* WHAT THE EXERCISE ASKS *
Please repeat every record below exactly as written, but leave out the pictures.

────

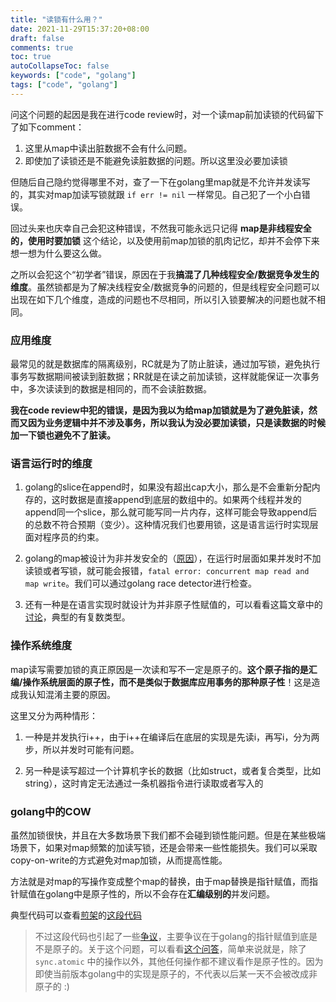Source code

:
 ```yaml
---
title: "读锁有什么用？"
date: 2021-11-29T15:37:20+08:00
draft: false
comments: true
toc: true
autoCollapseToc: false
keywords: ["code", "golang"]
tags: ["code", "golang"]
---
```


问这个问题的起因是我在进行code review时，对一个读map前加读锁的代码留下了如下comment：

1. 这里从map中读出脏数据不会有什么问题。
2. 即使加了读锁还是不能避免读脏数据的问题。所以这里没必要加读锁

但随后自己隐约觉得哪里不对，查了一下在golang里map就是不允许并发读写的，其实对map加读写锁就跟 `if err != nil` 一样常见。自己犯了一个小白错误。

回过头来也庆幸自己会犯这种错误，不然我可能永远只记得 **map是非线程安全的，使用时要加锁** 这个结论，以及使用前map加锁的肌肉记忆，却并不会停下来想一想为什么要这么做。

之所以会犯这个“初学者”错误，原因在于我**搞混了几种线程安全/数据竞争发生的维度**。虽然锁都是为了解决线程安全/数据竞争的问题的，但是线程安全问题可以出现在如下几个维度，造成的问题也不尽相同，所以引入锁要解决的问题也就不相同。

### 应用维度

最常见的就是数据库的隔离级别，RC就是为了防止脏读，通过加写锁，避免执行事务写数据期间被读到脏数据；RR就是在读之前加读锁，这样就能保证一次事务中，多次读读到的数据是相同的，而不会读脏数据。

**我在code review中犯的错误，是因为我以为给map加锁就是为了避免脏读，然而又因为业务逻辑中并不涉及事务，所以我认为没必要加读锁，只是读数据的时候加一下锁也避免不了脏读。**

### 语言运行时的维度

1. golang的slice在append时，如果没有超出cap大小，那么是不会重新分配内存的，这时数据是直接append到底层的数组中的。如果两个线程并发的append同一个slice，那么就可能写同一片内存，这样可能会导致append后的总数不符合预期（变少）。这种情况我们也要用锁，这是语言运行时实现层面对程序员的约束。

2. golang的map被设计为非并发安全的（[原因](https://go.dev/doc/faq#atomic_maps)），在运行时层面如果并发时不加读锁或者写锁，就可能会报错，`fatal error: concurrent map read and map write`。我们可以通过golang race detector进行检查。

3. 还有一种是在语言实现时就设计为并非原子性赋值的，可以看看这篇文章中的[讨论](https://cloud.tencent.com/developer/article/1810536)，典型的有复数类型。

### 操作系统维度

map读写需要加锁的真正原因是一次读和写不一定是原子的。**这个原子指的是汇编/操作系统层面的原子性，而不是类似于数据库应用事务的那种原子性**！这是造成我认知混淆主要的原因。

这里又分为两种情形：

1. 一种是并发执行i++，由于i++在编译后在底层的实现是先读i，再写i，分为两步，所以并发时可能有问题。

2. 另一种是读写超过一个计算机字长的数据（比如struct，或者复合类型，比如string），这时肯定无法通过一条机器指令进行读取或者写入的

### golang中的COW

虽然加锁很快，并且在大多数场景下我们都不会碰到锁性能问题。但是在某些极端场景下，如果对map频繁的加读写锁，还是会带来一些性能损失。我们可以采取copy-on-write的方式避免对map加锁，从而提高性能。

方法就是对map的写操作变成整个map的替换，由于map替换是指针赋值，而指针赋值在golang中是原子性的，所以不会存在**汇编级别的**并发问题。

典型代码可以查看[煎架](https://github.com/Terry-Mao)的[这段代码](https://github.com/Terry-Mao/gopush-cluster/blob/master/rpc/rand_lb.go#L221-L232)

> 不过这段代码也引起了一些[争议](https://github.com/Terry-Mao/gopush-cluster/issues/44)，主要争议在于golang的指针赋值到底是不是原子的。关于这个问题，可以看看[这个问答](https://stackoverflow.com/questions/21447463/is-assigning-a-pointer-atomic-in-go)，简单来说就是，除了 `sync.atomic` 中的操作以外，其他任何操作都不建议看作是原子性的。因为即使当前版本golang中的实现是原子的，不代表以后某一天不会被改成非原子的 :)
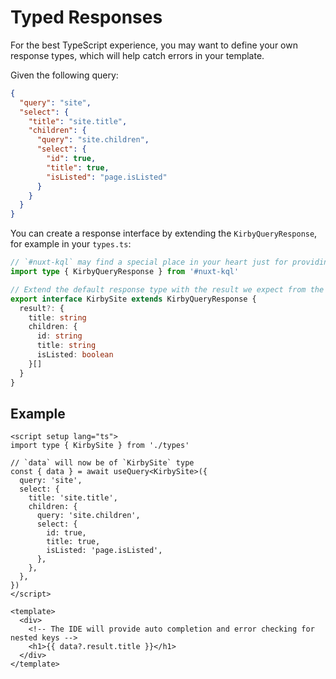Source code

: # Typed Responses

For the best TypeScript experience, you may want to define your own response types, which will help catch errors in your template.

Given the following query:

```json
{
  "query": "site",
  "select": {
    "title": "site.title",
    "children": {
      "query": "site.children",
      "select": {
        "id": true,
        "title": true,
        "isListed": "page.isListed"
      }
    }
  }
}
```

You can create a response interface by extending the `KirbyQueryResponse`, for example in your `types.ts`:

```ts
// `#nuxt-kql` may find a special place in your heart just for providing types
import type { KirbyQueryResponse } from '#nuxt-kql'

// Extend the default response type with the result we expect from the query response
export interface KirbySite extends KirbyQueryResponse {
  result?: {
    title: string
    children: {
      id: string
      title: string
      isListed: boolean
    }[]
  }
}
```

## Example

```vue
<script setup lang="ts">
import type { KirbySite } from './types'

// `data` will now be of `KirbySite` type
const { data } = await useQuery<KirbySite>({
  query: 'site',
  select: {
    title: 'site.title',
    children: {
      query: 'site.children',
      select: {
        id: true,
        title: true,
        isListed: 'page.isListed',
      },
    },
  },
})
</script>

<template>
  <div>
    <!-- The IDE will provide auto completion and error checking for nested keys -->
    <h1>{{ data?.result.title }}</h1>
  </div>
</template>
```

────

* RESPONSE AREA *
Source code

:
 ```yaml
---
title: "读锁有什么用？"
date: 2021-11-29T15:37:20+08:00
draft: false
comments: true
toc: true
autoCollapseToc: false
keywords: ["code", "golang"]
tags: ["code", "golang"]
---
```


问这个问题的起因是我在进行code review时，对一个读map前加读锁的代码留下了如下comment：

1. 这里从map中读出脏数据不会有什么问题。
2. 即使加了读锁还是不能避免读脏数据的问题。所以这里没必要加读锁

但随后自己隐约觉得哪里不对，查了一下在golang里map就是不允许并发读写的，其实对map加读写锁就跟 `if err != nil` 一样常见。自己犯了一个小白错误。

回过头来也庆幸自己会犯这种错误，不然我可能永远只记得 **map是非线程安全的，使用时要加锁** 这个结论，以及使用前map加锁的肌肉记忆，却并不会停下来想一想为什么要这么做。

之所以会犯这个“初学者”错误，原因在于我**搞混了几种线程安全/数据竞争发生的维度**。虽然锁都是为了解决线程安全/数据竞争的问题的，但是线程安全问题可以出现在如下几个维度，造成的问题也不尽相同，所以引入锁要解决的问题也就不相同。

### 应用维度

最常见的就是数据库的隔离级别，RC就是为了防止脏读，通过加写锁，避免执行事务写数据期间被读到脏数据；RR就是在读之前加读锁，这样就能保证一次事务中，多次读读到的数据是相同的，而不会读脏数据。

**我在code review中犯的错误，是因为我以为给map加锁就是为了避免脏读，然而又因为业务逻辑中并不涉及事务，所以我认为没必要加读锁，只是读数据的时候加一下锁也避免不了脏读。**

### 语言运行时的维度

1. golang的slice在append时，如果没有超出cap大小，那么是不会重新分配内存的，这时数据是直接append到底层的数组中的。如果两个线程并发的append同一个slice，那么就可能写同一片内存，这样可能会导致append后的总数不符合预期（变少）。这种情况我们也要用锁，这是语言运行时实现层面对程序员的约束。

2. golang的map被设计为非并发安全的（[原因](https://go.dev/doc/faq#atomic_maps)），在运行时层面如果并发时不加读锁或者写锁，就可能会报错，`fatal error: concurrent map read and map write`。我们可以通过golang race detector进行检查。

3. 还有一种是在语言实现时就设计为并非原子性赋值的，可以看看这篇文章中的[讨论](https://cloud.tencent.com/developer/article/1810536)，典型的有复数类型。

### 操作系统维度

map读写需要加锁的真正原因是一次读和写不一定是原子的。**这个原子指的是汇编/操作系统层面的原子性，而不是类似于数据库应用事务的那种原子性**！这是造成我认知混淆主要的原因。

这里又分为两种情形：

1. 一种是并发执行i++，由于i++在编译后在底层的实现是先读i，再写i，分为两步，所以并发时可能有问题。

2. 另一种是读写超过一个计算机字长的数据（比如struct，或者复合类型，比如string），这时肯定无法通过一条机器指令进行读取或者写入的

### golang中的COW

虽然加锁很快，并且在大多数场景下我们都不会碰到锁性能问题。但是在某些极端场景下，如果对map频繁的加读写锁，还是会带来一些性能损失。我们可以采取copy-on-write的方式避免对map加锁，从而提高性能。

方法就是对map的写操作变成整个map的替换，由于map替换是指针赋值，而指针赋值在golang中是原子性的，所以不会存在**汇编级别的**并发问题。

典型代码可以查看[煎架](https://github.com/Terry-Mao)的[这段代码](https://github.com/Terry-Mao/gopush-cluster/blob/master/rpc/rand_lb.go#L221-L232)

> 不过这段代码也引起了一些[争议](https://github.com/Terry-Mao/gopush-cluster/issues/44)，主要争议在于golang的指针赋值到底是不是原子的。关于这个问题，可以看看[这个问答](https://stackoverflow.com/questions/21447463/is-assigning-a-pointer-atomic-in-go)，简单来说就是，除了 `sync.atomic` 中的操作以外，其他任何操作都不建议看作是原子性的。因为即使当前版本golang中的实现是原子的，不代表以后某一天不会被改成非原子的 :)
Source code

: # Typed Responses

For the best TypeScript experience, you may want to define your own response types, which will help catch errors in your template.

Given the following query:

```json
{
  "query": "site",
  "select": {
    "title": "site.title",
    "children": {
      "query": "site.children",
      "select": {
        "id": true,
        "title": true,
        "isListed": "page.isListed"
      }
    }
  }
}
```

You can create a response interface by extending the `KirbyQueryResponse`, for example in your `types.ts`:

```ts
// `#nuxt-kql` may find a special place in your heart just for providing types
import type { KirbyQueryResponse } from '#nuxt-kql'

// Extend the default response type with the result we expect from the query response
export interface KirbySite extends KirbyQueryResponse {
  result?: {
    title: string
    children: {
      id: string
      title: string
      isListed: boolean
    }[]
  }
}
```

## Example

```vue
<script setup lang="ts">
import type { KirbySite } from './types'

// `data` will now be of `KirbySite` type
const { data } = await useQuery<KirbySite>({
  query: 'site',
  select: {
    title: 'site.title',
    children: {
      query: 'site.children',
      select: {
        id: true,
        title: true,
        isListed: 'page.isListed',
      },
    },
  },
})
</script>

<template>
  <div>
    <!-- The IDE will provide auto completion and error checking for nested keys -->
    <h1>{{ data?.result.title }}</h1>
  </div>
</template>
```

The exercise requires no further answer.